▶ [Problem details]: Filter the records below down to lines containing "where".

──────── Supplied information

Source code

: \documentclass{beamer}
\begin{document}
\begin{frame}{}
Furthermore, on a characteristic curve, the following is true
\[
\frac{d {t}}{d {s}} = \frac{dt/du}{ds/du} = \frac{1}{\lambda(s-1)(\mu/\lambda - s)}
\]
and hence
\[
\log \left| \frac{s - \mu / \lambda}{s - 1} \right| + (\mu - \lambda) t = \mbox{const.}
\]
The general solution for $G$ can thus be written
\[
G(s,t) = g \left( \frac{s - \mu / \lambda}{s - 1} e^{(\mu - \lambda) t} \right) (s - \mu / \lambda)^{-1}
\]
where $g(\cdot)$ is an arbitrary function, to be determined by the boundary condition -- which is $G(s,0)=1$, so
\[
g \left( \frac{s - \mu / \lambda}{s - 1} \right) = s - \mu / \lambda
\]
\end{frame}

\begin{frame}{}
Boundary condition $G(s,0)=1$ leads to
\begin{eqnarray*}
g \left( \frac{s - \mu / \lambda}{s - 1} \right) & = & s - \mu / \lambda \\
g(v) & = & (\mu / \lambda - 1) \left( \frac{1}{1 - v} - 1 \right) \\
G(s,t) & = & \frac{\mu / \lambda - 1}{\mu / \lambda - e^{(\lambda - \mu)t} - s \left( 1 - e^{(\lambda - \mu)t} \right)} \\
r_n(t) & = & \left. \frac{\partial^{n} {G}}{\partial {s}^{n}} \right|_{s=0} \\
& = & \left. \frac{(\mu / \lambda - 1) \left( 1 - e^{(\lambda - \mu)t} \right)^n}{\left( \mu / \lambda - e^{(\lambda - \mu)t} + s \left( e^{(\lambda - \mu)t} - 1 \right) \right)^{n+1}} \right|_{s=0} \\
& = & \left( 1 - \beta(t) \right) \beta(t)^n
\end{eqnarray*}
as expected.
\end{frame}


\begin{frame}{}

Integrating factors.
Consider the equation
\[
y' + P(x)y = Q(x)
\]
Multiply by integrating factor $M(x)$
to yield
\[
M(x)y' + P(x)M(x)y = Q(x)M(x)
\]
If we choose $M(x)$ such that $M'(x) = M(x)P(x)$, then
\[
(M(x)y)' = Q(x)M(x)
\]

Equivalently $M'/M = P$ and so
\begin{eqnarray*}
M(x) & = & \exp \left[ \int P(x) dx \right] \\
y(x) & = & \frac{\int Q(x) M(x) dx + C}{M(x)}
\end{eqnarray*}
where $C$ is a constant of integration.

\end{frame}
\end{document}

────────────────
──────── Supplied information

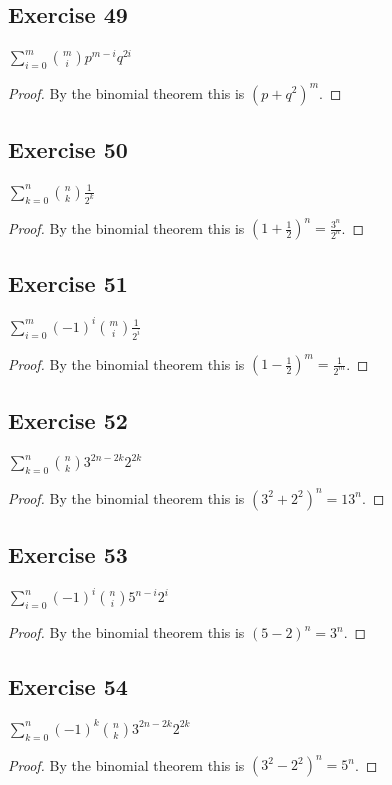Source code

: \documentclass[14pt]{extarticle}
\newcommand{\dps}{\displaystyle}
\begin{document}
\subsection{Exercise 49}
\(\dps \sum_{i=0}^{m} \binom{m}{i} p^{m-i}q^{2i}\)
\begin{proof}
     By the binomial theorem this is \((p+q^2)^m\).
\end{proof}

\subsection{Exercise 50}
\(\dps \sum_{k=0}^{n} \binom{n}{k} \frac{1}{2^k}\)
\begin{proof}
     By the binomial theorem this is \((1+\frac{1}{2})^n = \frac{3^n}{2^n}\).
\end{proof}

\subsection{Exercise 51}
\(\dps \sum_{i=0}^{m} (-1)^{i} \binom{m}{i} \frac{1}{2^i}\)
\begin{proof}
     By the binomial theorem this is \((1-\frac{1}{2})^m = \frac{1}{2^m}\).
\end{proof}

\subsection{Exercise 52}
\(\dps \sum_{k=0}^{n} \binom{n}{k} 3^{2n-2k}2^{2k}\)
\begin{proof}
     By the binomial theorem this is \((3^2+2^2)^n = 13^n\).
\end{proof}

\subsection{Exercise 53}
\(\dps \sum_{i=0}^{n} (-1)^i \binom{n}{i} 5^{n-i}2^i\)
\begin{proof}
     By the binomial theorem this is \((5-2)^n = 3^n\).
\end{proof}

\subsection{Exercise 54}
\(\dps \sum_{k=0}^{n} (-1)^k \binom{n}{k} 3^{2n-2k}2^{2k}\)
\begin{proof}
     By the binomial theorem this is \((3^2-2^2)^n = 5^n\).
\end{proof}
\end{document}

────────────────

▶ [Task answer]:
where $g(\cdot)$ is an arbitrary function, to be determined by the boundary condition -- which is $G(s,0)=1$, so
where $C$ is a constant of integration.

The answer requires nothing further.